(Material for this task)

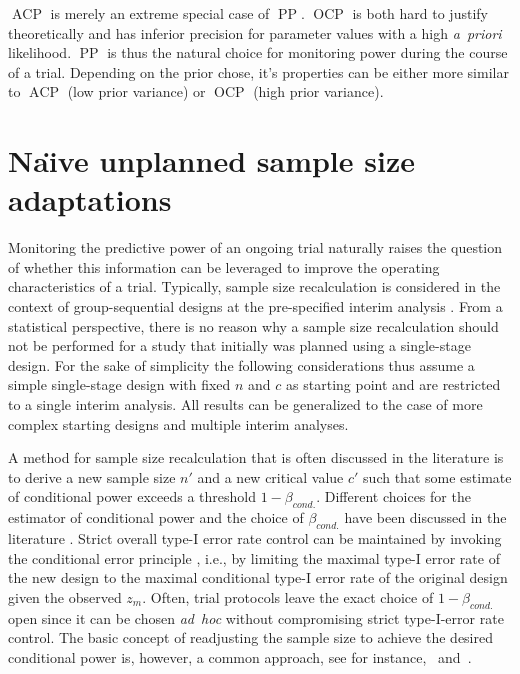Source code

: \documentclass[12pt]{article}
\newcommand{\ACP}{\ensuremath{\operatorname{ACP}}}
\newcommand{\OCP}{\ensuremath{\operatorname{OCP}}}
\newcommand{\PP}{\ensuremath{\operatorname{PP}}}
\begin{document}
$\ACP$ is merely an extreme special case of $\PP$.
$\OCP$ is both hard to justify theoretically and has inferior precision
for parameter values with a high \textit{a~priori} likelihood.
$\PP$ is thus the natural choice for monitoring power during the course of a trial.
Depending on the prior chose, it's properties can be either more similar to $\ACP$ (low prior variance) or $\OCP$ (high prior variance).



\section{Na\"{\i}ve unplanned sample size adaptations}
\label{sec:naive-adaptations}

Monitoring the predictive power of an ongoing trial naturally raises the question of whether this information can be leveraged to improve the operating characteristics of a trial.
Typically, sample size recalculation is considered in the context of group-sequential designs at the pre-specified interim analysis \cite{proschan1995,brannath2004,bauer2016}.
From a statistical perspective,
there is no reason why a sample size recalculation should not be
performed for a study that initially was planned using a single-stage design.
For the sake of simplicity the following considerations thus assume a simple
single-stage design with fixed $n$ and $c$ as starting point and are
restricted to a single interim analysis.
All results can be generalized to the case of more complex starting designs and multiple interim analyses.

A method for sample size recalculation that is often discussed in the literature is to derive a new sample size $n'$ and a new critical value $c'$ such that some estimate of conditional power exceeds a threshold $1-\beta_{cond.}$.
Different choices for the estimator of conditional power
and the choice of $\beta_{cond.}$ have been discussed in the literature \cite{proschan1995,brannath2004,bauer2016}.
Strict overall type-I error rate control can be maintained by invoking the conditional error principle \cite{muller2001,muller2004,brannath2012}, i.e., by limiting the maximal type-I error rate of the new design to the maximal conditional type-I error rate of the original design given the observed $z_m$.
Often, trial protocols leave the exact choice of $1-\beta_{cond.}$ open since it can be chosen \textit{ad~hoc}
without compromising strict type-I-error rate control.
The basic concept of readjusting the sample size to achieve the desired conditional power is, however, a common approach, see for instance,~\cite{bhatt2013} and~\cite{mehta2009}.
\end{document}
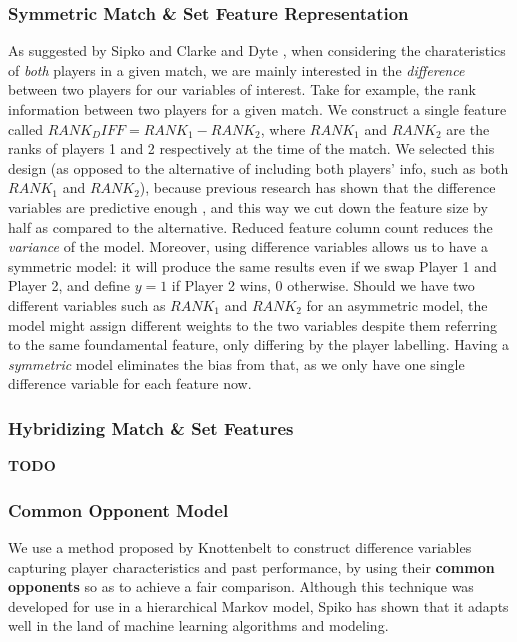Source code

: \documentclass[paper=a4, fontsize=11pt]{scrartcl} %
\numberwithin{equation}{section} %
\numberwithin{figure}{section} %
\numberwithin{table}{section} %
\begin{document}
\subsubsection{Symmetric Match \& Set Feature Representation}
As suggested by Sipko \cite{tennis1} and Clarke and Dyte \cite{Clarke2010}, when considering the charateristics of \textit{both} players in a given match, we are mainly interested in the \textit{difference} between two players for our variables of interest. Take for example, the rank information between two players for a given match. We construct a single feature called $RANK_DIFF = RANK_1 - RANK_2$, where $RANK_1$ and $RANK_2$ are the ranks of players 1 and 2 respectively at the time of the match. We selected this design (as opposed to the alternative of including both players' info, such as both $RANK_1$ and $RANK_2$), because previous research has shown that the difference variables are predictive enough \cite{tennis1} \cite{omalley}, and this way we cut down the feature size by half as compared to the alternative. Reduced feature column count reduces the \textit{variance} of the model. Moreover, using difference variables allows us to have a symmetric model: it will produce the same results even if we swap Player 1 and Player 2, and define $y = 1$ if Player 2 wins, 0 otherwise. Should we have two different variables such as $RANK_1$ and $RANK_2$ for an asymmetric model, the model might assign different weights to the two variables despite them referring to the same foundamental feature, only differing by the player labelling. Having a \textit{symmetric} model eliminates the bias from that, as we only have one single difference variable for each feature now. 
\subsubsection{Hybridizing Match \& Set Features}
\textbf{TODO}
\subsubsection{Common Opponent Model}
We use a method proposed by Knottenbelt \cite{KNOTTENBELT20123820} to construct difference variables capturing player characteristics and past performance, by using their \textbf{common opponents} so as to achieve a fair comparison. Although this technique was developed for use in a hierarchical Markov model, Spiko \cite{tennis1} has shown that it adapts well in the land of machine learning algorithms and modeling. 
\end{document}
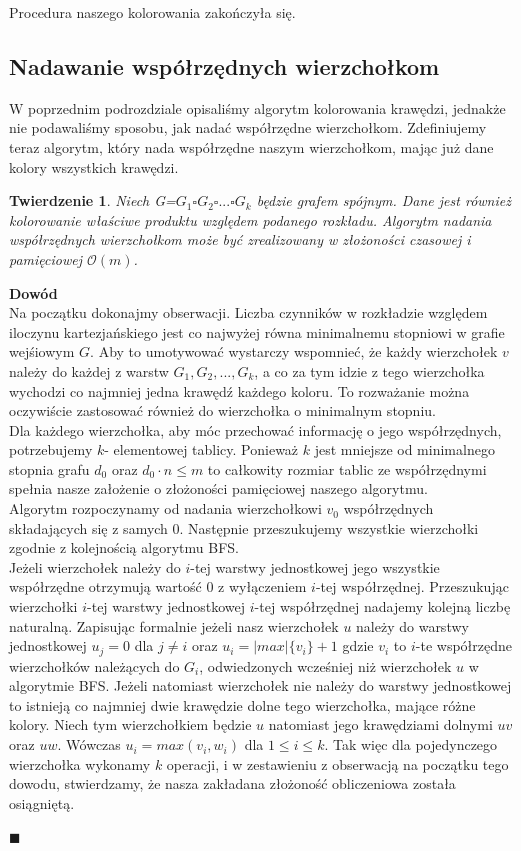 \documentclass[12pt,a4paper,titlepage]{article}
\newtheorem{twr}{Twierdzenie}
\newcommand\tab[1][1cm]{\hspace*{#1}}
\begin{document}
\tab[0.6cm]Procedura naszego kolorowania zakończyła się.
\subsection{Nadawanie współrzędnych wierzchołkom}
W poprzednim podrozdziale opisaliśmy algorytm kolorowania krawędzi, jednakże nie podawaliśmy sposobu, jak nadać współrzędne wierzchołkom. Zdefiniujemy teraz algorytm, który nada współrzędne naszym wierzchołkom, mając już dane kolory wszystkich krawędzi.\\

\begin{twr}Niech G=$G_1 \square G_2 \square ... \square G_k$ będzie grafem spójnym. Dane jest również kolorowanie właściwe produktu względem podanego rozkładu. Algorytm nadania współrzędnych wierzchołkom może być zrealizowany w złożoności czasowej i pamięciowej $\mathcal{O}(m)$.
\end{twr}
\tab[-0.6cm]\textbf{Dowód}\\
Na początku dokonajmy obserwacji. Liczba czynników w rozkładzie względem iloczynu kartezjańskiego jest co najwyżej równa minimalnemu stopniowi w grafie wejśiowym $G$. Aby to umotywować wystarczy wspomnieć, że każdy wierzchołek $v$ należy do każdej z warstw $G_1, G_2, ..., G_k$, a co za tym idzie z tego wierzchołka wychodzi co najmniej jedna krawędź każdego koloru. To rozważanie można oczywiście zastosować również do wierzchołka o minimalnym stopniu.\\
Dla każdego wierzchołka, aby móc przechować informację o jego współrzędnych, potrzebujemy $k$- elementowej tablicy. Ponieważ $k$ jest mniejsze od minimalnego stopnia grafu $d_0$ oraz $d_0 \cdot n \leqslant m$ to całkowity rozmiar tablic ze współrzędnymi spełnia nasze założenie o złożoności pamięciowej naszego algorytmu.\\
Algorytm rozpoczynamy od nadania wierzchołkowi $v_0$ współrzędnych składających się z samych 0. Następnie przeszukujemy wszystkie wierzchołki zgodnie z kolejnością algorytmu BFS. \\Jeżeli wierzchołek należy do $i$-tej warstwy jednostkowej jego wszystkie współrzędne otrzymują wartość 0 z wyłączeniem $i$-tej współrzędnej. Przeszukując wierzchołki $i$-tej warstwy jednostkowej $i$-tej współrzędnej nadajemy kolejną liczbę naturalną. Zapisując formalnie jeżeli nasz wierzchołek $u$ należy do warstwy jednostkowej $u_j =0$ dla $j \neq i$
oraz $u_i = |max|\{v_i\}+1$ gdzie $v_i $ to $i$-te współrzędne wierzchołków należących do $G_i$, odwiedzonych wcześniej niż wierzchołek $u$ w algorytmie BFS. 
Jeżeli natomiast wierzchołek nie należy do warstwy jednostkowej to istnieją co najmniej dwie krawędzie dolne tego wierzchołka, mające różne kolory. Niech tym wierzchołkiem będzie $u$ natomiast jego krawędziami dolnymi $uv$ oraz $uw$. Wówczas $u_i = max(v_i , w_i )$ dla $1 \leqslant i \leqslant k$. Tak więc dla pojedynczego wierzchołka wykonamy $k$ operacji, i w zestawieniu z obserwacją na początku tego dowodu, stwierdzamy, że nasza zakładana złożoność obliczeniowa została osiągniętą.
\begin{flushright}
$\blacksquare$
\end{flushright}
\end{document}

(End Material for this task)

• _Try it_
Print out the entries above word for word from the first line to the line containing "Monitoring the predictive", both included, omitting the pictures.

• _Your solution_
Source code

: \documentclass[12pt]{article}
\newcommand{\ACP}{\ensuremath{\operatorname{ACP}}}
\newcommand{\OCP}{\ensuremath{\operatorname{OCP}}}
\newcommand{\PP}{\ensuremath{\operatorname{PP}}}
\begin{document}
$\ACP$ is merely an extreme special case of $\PP$.
$\OCP$ is both hard to justify theoretically and has inferior precision
for parameter values with a high \textit{a~priori} likelihood.
$\PP$ is thus the natural choice for monitoring power during the course of a trial.
Depending on the prior chose, it's properties can be either more similar to $\ACP$ (low prior variance) or $\OCP$ (high prior variance).



\section{Na\"{\i}ve unplanned sample size adaptations}
\label{sec:naive-adaptations}

Monitoring the predictive power of an ongoing trial naturally raises the question of whether this information can be leveraged to improve the operating characteristics of a trial.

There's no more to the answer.